*Problem requirements*.
Exactly the lines from the one containing "[kernelstub]: https://github.com/pop-os/kernelstub/" through the end of the data below are to be reproduced, and nothing besides them.

BEGIN Given records

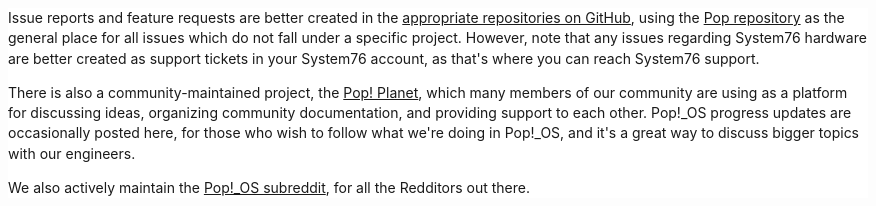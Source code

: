 Issue reports and feature requests are better created in the [appropriate repositories on GitHub], using the [Pop repository] as the general place for all issues which do not fall under a specific project. However, note that any issues regarding System76 hardware are better created as support tickets in your System76 account, as that's where you can reach System76 support.

There is also a community-maintained project, the [Pop! Planet], which many members of our community are using as a platform for discussing ideas, organizing community documentation, and providing support to each other. Pop!_OS progress updates are occasionally posted here, for those who wish to follow what we're doing in Pop!_OS, and it's a great way to discuss bigger topics with our engineers.

We also actively maintain the [Pop!_OS subreddit], for all the Redditors out there.

[Pop!_OS Mattermost instance]: https://chat.pop-os.org/
[appropriate repositories on GitHub]: https://github.com/pop-os/
[Pop repository]: https://github.com/pop-os/pop/
[Pop! Planet]: https://pop-planet.info/forums/
[Pop!_OS subreddit]: https://www.reddit.com/r/pop_os/


[DBeaver]: https://dbeaver.io/
[Atom]: https://atom.io/
[VS Code]: https://code.visualstudio.com/
[Slack]: https://slack.com/
[Mattermost]: https://mattermost.com/
[Discord]: https://discordapp.com/
[Lutris]: https://lutris.net/
[GameHub]: https://tkashkin.tk/projects/gamehub/
[Steam]: https://store.steampowered.com/
[systemd-boot]: https://www.freedesktop.org/wiki/Software/systemd/systemd-boot/
[boot loader specification]: https://systemd.io/BOOT_LOADER_SPECIFICATION
[kernelstub]: https://github.com/pop-os/kernelstub/
[firmware manager]: https://github.com/pop-os/firmware-manager
[popsicle]: https://github.com/pop-os/popsicle
[do not disturb]: https://github.com/pop-os/gnome-shell-extension-do-not-disturb
[CUDA SDK]: https://support.system76.com/articles/cuda/
[TensorFlow]: https://support.system76.com/articles/install-tensorflow/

END Given records

*Response*.
[kernelstub]: https://github.com/pop-os/kernelstub/
[firmware manager]: https://github.com/pop-os/firmware-manager
[popsicle]: https://github.com/pop-os/popsicle
[do not disturb]: https://github.com/pop-os/gnome-shell-extension-do-not-disturb
[CUDA SDK]: https://support.system76.com/articles/cuda/
[TensorFlow]: https://support.system76.com/articles/install-tensorflow/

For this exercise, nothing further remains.